Okay, the second slide holder is in. Lights off, here we go (chick-chook):
Palaces aren’t the only buildings that were dripping with gilding and marble in the Baroque. This is the Abbey Church of Fürstenfeld, outside of Munich, which was one of the strongholds of the Counter Reformation. They pulled out all the stops to convince the people that the Catholic church was worth sticking with. Speaking of pulling out all the stops, we got to hear an organ concert here – it was fantastic.
Yes, that’s a dead guy. A 1900-year-old dead guy, to be precise – St. Hyacinth, who starved to death at the age of 12 around the year 100 AD because he refused to eat meat that had been sacrificed to idols. You can tell that his weight loss program was effective. But at least he got impressive duds out of the deal, even if it was a millennium or two after the fact.

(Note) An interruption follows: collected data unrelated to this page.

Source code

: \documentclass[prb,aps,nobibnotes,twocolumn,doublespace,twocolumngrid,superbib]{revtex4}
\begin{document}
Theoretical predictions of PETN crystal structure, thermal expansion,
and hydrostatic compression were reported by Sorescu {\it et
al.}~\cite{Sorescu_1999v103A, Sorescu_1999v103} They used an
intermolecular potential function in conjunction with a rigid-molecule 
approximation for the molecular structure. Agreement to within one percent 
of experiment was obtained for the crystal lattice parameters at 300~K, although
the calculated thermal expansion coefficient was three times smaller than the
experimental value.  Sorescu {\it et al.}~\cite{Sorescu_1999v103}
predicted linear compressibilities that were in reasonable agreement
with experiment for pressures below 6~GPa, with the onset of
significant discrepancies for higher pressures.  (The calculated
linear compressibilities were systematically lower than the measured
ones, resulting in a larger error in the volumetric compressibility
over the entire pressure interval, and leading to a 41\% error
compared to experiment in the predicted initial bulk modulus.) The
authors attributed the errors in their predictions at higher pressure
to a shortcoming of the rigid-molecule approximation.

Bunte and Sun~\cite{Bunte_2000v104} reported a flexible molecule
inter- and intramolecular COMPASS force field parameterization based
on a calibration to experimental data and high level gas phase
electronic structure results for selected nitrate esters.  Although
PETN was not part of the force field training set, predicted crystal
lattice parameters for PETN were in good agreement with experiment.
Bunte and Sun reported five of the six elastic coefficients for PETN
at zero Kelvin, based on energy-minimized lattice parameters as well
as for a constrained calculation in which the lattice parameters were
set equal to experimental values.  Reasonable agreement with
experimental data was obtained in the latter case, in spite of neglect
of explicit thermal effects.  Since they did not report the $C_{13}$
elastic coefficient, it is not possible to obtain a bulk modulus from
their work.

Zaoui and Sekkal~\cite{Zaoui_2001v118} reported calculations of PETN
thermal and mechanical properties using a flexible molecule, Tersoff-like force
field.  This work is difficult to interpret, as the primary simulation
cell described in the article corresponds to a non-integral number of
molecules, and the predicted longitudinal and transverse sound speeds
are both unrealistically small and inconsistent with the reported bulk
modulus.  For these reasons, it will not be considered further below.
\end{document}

Munich has several world famous art museums. I took the time out to visit the Neue Pinakothek, which holds a selection of 19th-century art – well, from the late 18th century to the early 20th. I was thrilled to find that there were several pieces by Angelica Kauffmann – for example, this, her most famous self-portrait. She’s got to be awesome with a name like that, no?
Moritz von Schwind, “The Fairy Tale of Cinderella”. Probably my most favourite piece in the whole collection… (sorry, Vincent van Gogh).
Cinderella tries on the shoe.
One of the labels in the frame.
Fernand Khnopff, “I Close the Door Upon Myself”. There’s something about this chick’s eyes that I find kind of creepy, in a rather awesome way.
Klimt, “Margaret Stoneborough-Wittgenstein”. My favourite of all the famous pieces there.
A German supper: at least three different kinds of bread, cheeses, meats, tomatoes, stuffed peppers… I miss it. Can I go back?